In certain applications, an oxidizer may be used in conjunction with the gas generating material. Suitable oxidizers include potassium sulfate and potassium benzoate. The oxygen released by the oxidizers can combine with a metal fuel such as zinc and/or with carbon or hydrogen (e.g., rubber). Also, materials such as calcium sulfate hemihydrate can function as both a hydrate and a high temperature oxidizer. Additionally, material can be used in conjunction with the gas generating material to increase the available heat of reaction. Suitable material includes a metal such as finely divided aluminum.

The foregoing description is directed to particular embodiments of the present invention for the purpose of illustration and explanation. It will be apparent, however, to one skilled in the art that many modifications and changes to the embodiment set forth above are possible without departing from the scope of the invention. Thus, it is intended that the following claims be interpreted to embrace all such modifications and changes.

Claims

1. A method for perforating and fracturing a formation, comprising:

positioning a gas generator internal to a charge tube and external to a plurality of shaped charges affixed to the charge tube;

initiating a detonation of the plurality of shaped charges;

creating a plurality of perforating jets for penetrating the formation to form perforations in the formation;

releasing thermal energy by the detonation of the plurality of shaped charges;

creating a high-pressure gas by using carbon, the thermal energy released by the detonation of the plurality of shaped charges, and the gas generator; and

stressing the perforations using the high-pressure gas.

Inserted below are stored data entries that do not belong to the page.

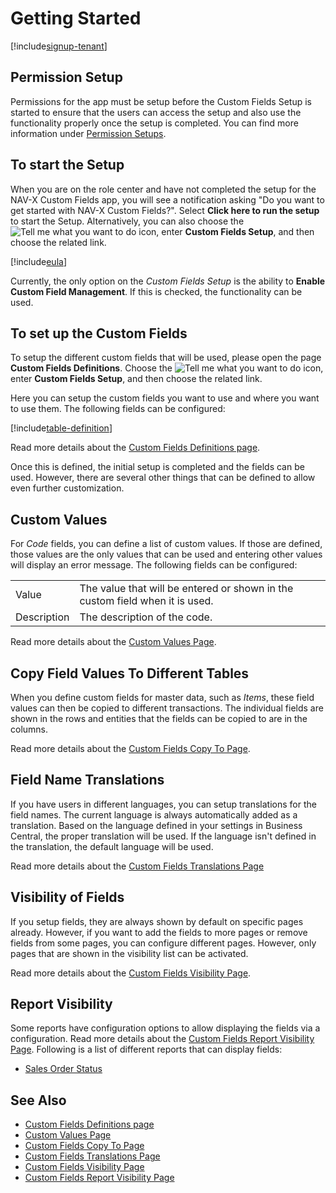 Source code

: # Getting Started

[!include[signup-tenant](includes/signup-tenant.md)]

## Permission Setup

Permissions for the app must be setup before the Custom Fields Setup is started to ensure that the users can access the setup and also use the functionality properly once the setup is completed. You can find more information under [Permission Setups](permission-setups.md).

## To start the Setup

When you are on the role center and have not completed the setup for the NAV-X Custom Fields app, you will see a notification asking "Do you want to get started with NAV-X Custom Fields?". Select **Click here to run the setup** to start the Setup. Alternatively, you can also choose the ![Tell me what you want to do](/images/magnifying-glass.gif) icon, enter **Custom Fields Setup**, and then choose the related link.

[!include[eula](../includes/eula.md)]

Currently, the only option on the *Custom Fields Setup* is the ability to **Enable Custom Field Management**. If this is checked, the functionality can be used.

## To set up the Custom Fields

To setup the different custom fields that will be used, please open the page **Custom Fields Definitions**. Choose the ![Tell me what you want to do](/images/magnifying-glass.gif) icon, enter **Custom Fields Setup**, and then choose the related link.

Here you can setup the custom fields you want to use and where you want to use them. The following fields can be configured:

[!include[table-definition](includes/table-definition.md)]

Read more details about the [Custom Fields Definitions page](page-customfield-definitions.md).

Once this is defined, the initial setup is completed and the fields can be used. However, there are several other things that can be defined to allow even further customization.

## Custom Values

For *Code* fields, you can define a list of custom values. If those are defined, those values are the only values that can be used and entering other values will display an error message. The following fields can be configured:

| | |
|-|-|
| Value | The value that will be entered or shown in the custom field when it is used. |
| Description | The description of the code. |

Read more details about the [Custom Values Page](page-customfield-custom-values.md).

## Copy Field Values To Different Tables

When you define custom fields for master data, such as *Items*, these field values can then be copied to different transactions. The individual fields are shown in the rows and entities that the fields can be copied to are in the columns.

Read more details about the [Custom Fields Copy To Page](page-customfield-copy-to.md).

## Field Name Translations

If you have users in different languages, you can setup translations for the field names. The current language is always automatically added as a translation. Based on the language defined in your settings in Business Central, the proper translation will be used. If the language isn't defined in the translation, the default language will be used.

Read more details about the [Custom Fields Translations Page](page-customfield-translations.md)

## Visibility of Fields

If you setup fields, they are always shown by default on specific pages already. However, if you want to add the fields to more pages or remove fields from some pages, you can configure different pages. However, only pages that are shown in the visibility list can be activated.

Read more details about the [Custom Fields Visibility Page](page-customfield-visibility.md).

## Report Visibility

Some reports have configuration options to allow displaying the fields via a configuration. Read more details about the [Custom Fields Report Visibility Page](page-customfield-report-visibility.md). Following is a list of different reports that can display fields:

- [Sales Order Status](report-sales-order-status.md)

## See Also

- [Custom Fields Definitions page](page-customfield-definitions.md)
- [Custom Values Page](page-customfield-custom-values.md)
- [Custom Fields Copy To Page](page-customfield-copy-to.md)
- [Custom Fields Translations Page](page-customfield-translations.md)
- [Custom Fields Visibility Page](page-customfield-visibility.md)
- [Custom Fields Report Visibility Page](page-customfield-report-visibility.md)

2. The method according to claim 1, further comprising:

increasing an available heat by using aluminum.

3. The method according to claim 1, further comprising releasing oxygen to create the high-pressure gas using an oxidizer.

4. The method according to claim 3, further comprising combining the oxygen with a metal fuel.

5. A method for perforating and fracturing a formation, comprising:

releasing thermal energy by detonating a plurality of shaped charges in a wellbore to form perforations in the formation;

creating a high-pressure gas by using carbon, the thermal energy released by the detonation of the plurality of shaped charges, and a gas generator;

releasing oxygen to create the high-pressure gas using an oxidizer;

combining the oxygen with a metal fuel; and

stressing the perforations using the high-pressure gas.

6. The method according to claim 5, further comprising:

increasing an available heat by using aluminum.

7. The method according to claim 5, further comprising:

positioning the gas generator internal to a charge tube and external to the plurality of shaped charges affixed to the charge tube.

8. A method for perforating and fracturing a formation, comprising:

forming perforations in the formation using a plurality of perforating jets;

creating a high-pressure gas by using carbon, a thermal energy released during the formation of the plurality of perforating jets, and a gas generator;

releasing oxygen to create the high-pressure gas using an oxidizer;

combining the oxygen with a metal fuel; and

stressing the perforations using the high-pressure gas.

9. The method according to claim 8, further comprising:

increasing an available heat by using aluminum.

10. The method according to claim 8, further comprising:

positioning the gas generator internal to a charge tube and external to a plurality of shaped charges affixed to the charge tube.